I just had an out-of-body experience on the floor of ALA Council where I found myself arguing against a resolution that would lead to more money for school libraries. My points were largely rhetorical, as when it comes up for a vote I will raise my hand to support it as well. There was much impassioned speechifying on behalf of Resolution #42, the ALA Resolution on School Libraries and the No Child Left Behind Act. Many people came over to my table to tell me how important school librarians are. In my years of public library service, I worked with many students and with some terrific school librarians, and I believe that school libraries play a direct role in improving literacy.

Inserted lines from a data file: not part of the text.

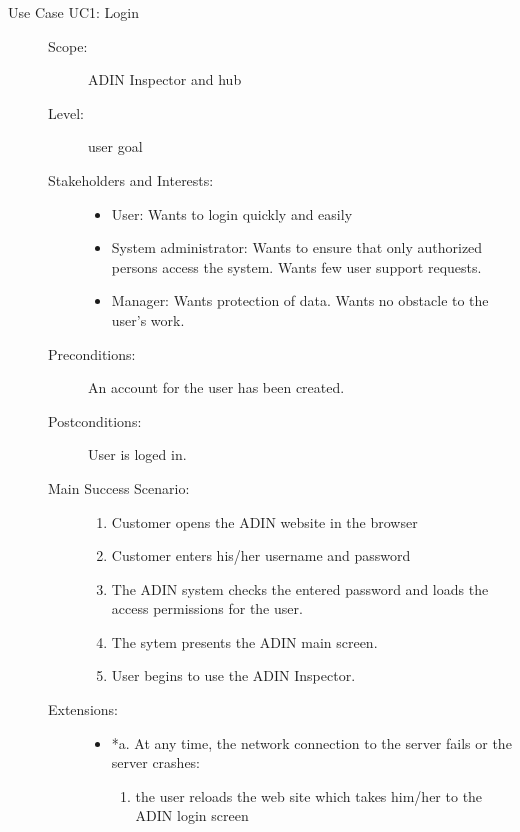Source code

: \documentclass[twoside, english, draft]{Pflichtenheft}
\begin{document}
\begin{description}
	\item[Use Case UC1: Login]
	      \hfill
	      \begin{description}
		      \item[Scope:] ADIN Inspector and hub
		      \item[Level:] user goal
		      \item[Stakeholders and Interests:]
		            \hfill
		            \begin{itemize}
			            \item{User: Wants to login quickly and easily}
			            \item{System administrator: Wants to ensure that only authorized persons access the system. Wants few user support requests.}
			            \item{Manager: Wants protection of data. Wants no obstacle to the user's work.}
		            \end{itemize}
		      \item[Preconditions:] An account for the user has been created.
		      \item[Postconditions:] User is loged in.
		      \item[Main Success Scenario:]
		            \hfill
		            \begin{enumerate}
			            \item{Customer opens the ADIN website in the browser}
			            \item{Customer enters his/her username and password}
			            \item{The ADIN system checks the entered password and loads the access permissions for the user.}
			            \item{The sytem presents the ADIN main screen.}
			            \item{User begins to use the ADIN Inspector.}
		            \end{enumerate}

		      \item[Extensions:]
		            \hfill
		            \begin{itemize}
			            \item[]*a. At any time, the network connection to the server fails or the server crashes:
			                  \begin{enumerate}
				                  \item{the user reloads the web site which takes him/her to the ADIN login screen}
			                  \end{enumerate}


\end{itemize}
\end{description}
\end{description}
\end{document}
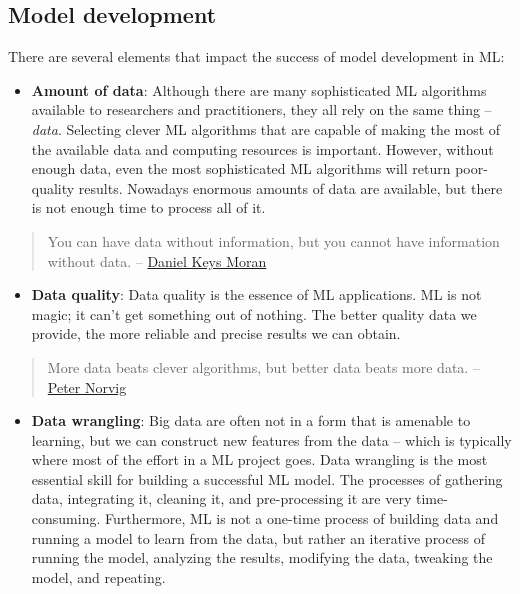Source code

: \documentclass[
]{book}
\providecommand{\tightlist}{%
  \setlength{\itemsep}{0pt}\setlength{\parskip}{0pt}}
\begin{document}
\hypertarget{model-development}{%
\subsection{Model development}\label{model-development}}

There are several elements that impact the success of model development in ML:

\begin{itemize}
\tightlist
\item
  \textbf{Amount of data}: Although there are many sophisticated ML algorithms available to researchers and practitioners, they all rely on the same thing -- \emph{data}. Selecting clever ML algorithms that are capable of making the most of the available data and computing resources is important. However, without enough data, even the most sophisticated ML algorithms will return poor-quality results. Nowadays enormous amounts of data are available, but there is not enough time to process all of it.
\end{itemize}

\begin{quote}
You can have data without information, but you cannot have information without data. -- \href{https://en.wikipedia.org/wiki/Daniel_Keys_Moran}{Daniel Keys Moran}
\end{quote}

\begin{itemize}
\tightlist
\item
  \textbf{Data quality}: Data quality is the essence of ML applications. ML is not magic; it can't get something out of nothing. The better quality data we provide, the more reliable and precise results we can obtain.
\end{itemize}

\begin{quote}
More data beats clever algorithms, but better data beats more data. -- \href{https://en.wikipedia.org/wiki/Peter_Norvig}{Peter Norvig}
\end{quote}

\begin{itemize}
\tightlist
\item
  \textbf{Data wrangling}: Big data are often not in a form that is amenable to learning, but we can construct new features from the data -- which is typically where most of the effort in a ML project goes. Data wrangling is the most essential skill for building a successful ML model. The processes of gathering data, integrating it, cleaning it, and pre-processing it are very time-consuming. Furthermore, ML is not a one-time process of building data and running a model to learn from the data, but rather an iterative process of running the model, analyzing the results, modifying the data, tweaking the model, and repeating.
\end{itemize}
\end{document}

My concern is with ALA process. We have had months to see and discuss a resolution on this issue. Even seeing this resolution the week prior to Council would have been beneficial. But we did not. We received this resolution 24 hours ago, and it was a resolution that had problems. One of the “Whereas” clauses had Luddite language that made many of us cringe: “WHEREAS, funding formulas under No Child Left Behind favor computer-based technology over books and materials that support reading or learning…” We as an association do not need to make ourselves look any more backwards than we are. Also, we as a governing body do not need to be editing in real-time.

The mover agreed to amend the resolution, which is good, but we lost precious time canoodling with language that should have been buffed and polished a long time ago.

LITA doesn’t operate this way. A lot of work is done between conferences, and when we arrive at ALA, we can have substantive discussions about issues we’re well familiar with at that point. That’s how to run an association. (Plus it gives us more party time.)